On consolidation, intra-group balances and transactions, and any unrealized income and expenses arising from intra-group transactions, are eliminated. Unrealized gains arising from transactions with equity-accounted investees are eliminated against the investment to the extent of Accell Group’s interest in the investee. Unrealized losses are eliminated in the same way as unrealized gains, but only to the extent that there is no evidence of impairment.

B | Foreign currency

Foreign currency transactions

Transactions in foreign currencies are translated to the respective functional currencies of group companies using the exchange rates at the transaction date.

Monetary assets and liabilities denominated in foreign currencies are translated into the functional currency at the exchange rate at the reporting date. Non-monetary assets and liabilities denominated in foreign currencies that are measured at fair value are translated into the functional currency at the exchange rate when the fair value was determined. Non-monetary items that are measured based on historical cost in a foreign currency are not translated again at a later stage.

Foreign currency differences are generally recognized in profit or loss. However, foreign currency differences arising from the translation of qualifying cash flow hedges, to the extent the hedges are effective, are recognized in other comprehensive income (OCI).

Foreign operations

The assets and liabilities of foreign operations, including goodwill and fair value adjustments arising on acquisition, are translated into euro at exchange rates at the reporting date.
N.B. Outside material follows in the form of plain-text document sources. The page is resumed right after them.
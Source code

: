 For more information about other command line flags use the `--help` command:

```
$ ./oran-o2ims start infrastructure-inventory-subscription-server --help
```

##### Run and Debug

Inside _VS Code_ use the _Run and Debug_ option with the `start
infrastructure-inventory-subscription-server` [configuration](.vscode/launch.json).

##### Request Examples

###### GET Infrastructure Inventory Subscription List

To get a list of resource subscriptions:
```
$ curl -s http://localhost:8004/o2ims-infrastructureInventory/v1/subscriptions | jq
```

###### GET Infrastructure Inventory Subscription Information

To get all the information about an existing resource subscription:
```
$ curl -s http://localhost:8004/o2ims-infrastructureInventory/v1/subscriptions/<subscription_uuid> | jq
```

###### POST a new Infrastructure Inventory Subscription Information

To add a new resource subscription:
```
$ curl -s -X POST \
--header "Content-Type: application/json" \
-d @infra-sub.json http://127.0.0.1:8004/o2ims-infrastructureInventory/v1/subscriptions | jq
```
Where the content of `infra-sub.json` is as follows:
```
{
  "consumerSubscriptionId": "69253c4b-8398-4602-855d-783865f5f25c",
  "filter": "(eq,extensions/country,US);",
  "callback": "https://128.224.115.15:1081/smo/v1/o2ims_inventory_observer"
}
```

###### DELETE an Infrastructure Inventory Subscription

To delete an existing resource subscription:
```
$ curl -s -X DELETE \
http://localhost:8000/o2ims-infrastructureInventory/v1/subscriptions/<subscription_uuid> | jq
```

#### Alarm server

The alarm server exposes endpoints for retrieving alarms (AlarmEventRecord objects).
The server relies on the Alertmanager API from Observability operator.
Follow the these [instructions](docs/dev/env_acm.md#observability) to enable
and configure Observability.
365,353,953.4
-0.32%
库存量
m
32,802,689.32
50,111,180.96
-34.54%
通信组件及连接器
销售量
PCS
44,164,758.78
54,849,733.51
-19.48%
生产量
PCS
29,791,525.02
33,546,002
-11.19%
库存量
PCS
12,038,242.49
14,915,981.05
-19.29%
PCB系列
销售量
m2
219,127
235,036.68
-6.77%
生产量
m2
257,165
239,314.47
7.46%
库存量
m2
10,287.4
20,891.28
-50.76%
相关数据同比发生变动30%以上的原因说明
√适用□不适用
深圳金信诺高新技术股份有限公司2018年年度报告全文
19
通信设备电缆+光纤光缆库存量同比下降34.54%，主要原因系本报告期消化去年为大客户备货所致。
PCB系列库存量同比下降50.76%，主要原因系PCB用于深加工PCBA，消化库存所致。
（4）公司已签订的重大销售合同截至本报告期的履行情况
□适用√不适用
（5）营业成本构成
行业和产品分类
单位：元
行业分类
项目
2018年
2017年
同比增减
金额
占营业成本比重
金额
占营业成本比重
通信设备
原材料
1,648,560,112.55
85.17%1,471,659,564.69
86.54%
The income and expenses of foreign operations are translated into euro at the exchange rates at the dates of the transactions.

Foreign currency differences are recognized in OCI and accumulated in the translation reserve, except to the extent that the translation difference is allocated to non-controlling interests.

When a foreign operation is disposed of in its entirety or partially such that control, significant influence or joint control is lost, the cumulative amount in the translation reserve related to that foreign operation is reclassified to profit or loss as part of the gain or loss on disposal. If Accell Group disposes of part of its interest in a subsidiary but retains control, then the relevant proportion of the cumulative amount is reattributed to non-controlling interests. When Accell Group disposes of only part of an associate or joint venture while retaining significant influence or joint control, the relevant proportion of the cumulative amount is reclassified to profit or loss.

If the unwinding of a monetary balance, which is either collectable from or payable to a foreign operation is neither planned nor probable in the foreseeable future, the foreign currency differences of this monetary balance is considered part of the net investment in the foreign operation. Accordingly, these currency differences are included in other comprehensive income and recorded in the translation reserve.

Hedge of a net investment in a foreign operation

Accell Group does not apply hedge accounting to foreign currency differences arising between the functional currency of the foreign operation and Accell Group’s functional currency (euro).

C | Off-setting financial instruments

Financial assets and financial liabilities are offset and the net amount presented in the statement of financial position when, and only when, Accell Group has a legal right to offset the amounts and intends either to settle them on a net basis or to realize the asset and settle the liability simultaneously.

 D | Statement of cash flows

The statement of cash flows is prepared using the indirect method. Dividends paid are included in financing activities as well as the payment of the principal portion of lease liabilities. Dividends received are classified as investing activities. Interest paid and interest received is classified as an operating activity.
Accell Group has centralized its cash management with the execution of payments in the operations by group companies. Cash management includes cash pools, cash and bank overdrafts and these are components of the item cash and bank overdrafts in the cash flow statement.